Work request: From the listing below, count the lines that contain the string "proof", then state only that number.

Records to use:
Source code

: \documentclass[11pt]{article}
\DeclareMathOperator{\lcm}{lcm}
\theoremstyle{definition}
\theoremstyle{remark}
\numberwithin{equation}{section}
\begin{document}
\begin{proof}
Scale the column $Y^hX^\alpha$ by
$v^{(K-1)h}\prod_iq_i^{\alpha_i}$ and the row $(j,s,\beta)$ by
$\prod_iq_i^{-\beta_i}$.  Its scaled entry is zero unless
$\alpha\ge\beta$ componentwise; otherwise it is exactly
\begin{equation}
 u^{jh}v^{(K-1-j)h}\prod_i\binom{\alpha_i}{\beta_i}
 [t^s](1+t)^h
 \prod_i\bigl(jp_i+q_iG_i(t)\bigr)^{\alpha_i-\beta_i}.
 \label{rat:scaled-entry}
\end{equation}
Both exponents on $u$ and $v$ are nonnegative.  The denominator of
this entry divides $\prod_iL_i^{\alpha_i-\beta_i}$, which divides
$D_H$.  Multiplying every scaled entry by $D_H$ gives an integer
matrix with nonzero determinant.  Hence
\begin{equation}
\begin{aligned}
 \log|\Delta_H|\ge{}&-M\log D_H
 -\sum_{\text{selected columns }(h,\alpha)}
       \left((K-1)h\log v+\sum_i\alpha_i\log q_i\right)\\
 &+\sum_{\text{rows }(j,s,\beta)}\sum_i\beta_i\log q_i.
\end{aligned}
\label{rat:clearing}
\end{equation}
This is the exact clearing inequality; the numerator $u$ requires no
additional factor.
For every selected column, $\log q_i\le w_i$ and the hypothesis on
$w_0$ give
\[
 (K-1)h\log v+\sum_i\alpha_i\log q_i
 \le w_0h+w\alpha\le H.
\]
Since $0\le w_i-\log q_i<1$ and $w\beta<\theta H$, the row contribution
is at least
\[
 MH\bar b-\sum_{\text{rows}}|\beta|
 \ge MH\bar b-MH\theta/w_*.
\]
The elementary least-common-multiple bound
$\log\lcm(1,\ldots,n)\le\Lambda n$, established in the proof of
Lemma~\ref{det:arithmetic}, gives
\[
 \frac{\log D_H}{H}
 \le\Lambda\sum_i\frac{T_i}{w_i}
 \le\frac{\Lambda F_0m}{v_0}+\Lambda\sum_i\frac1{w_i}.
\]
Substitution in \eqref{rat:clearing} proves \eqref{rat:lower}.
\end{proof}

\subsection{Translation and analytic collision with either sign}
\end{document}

Task answer: 3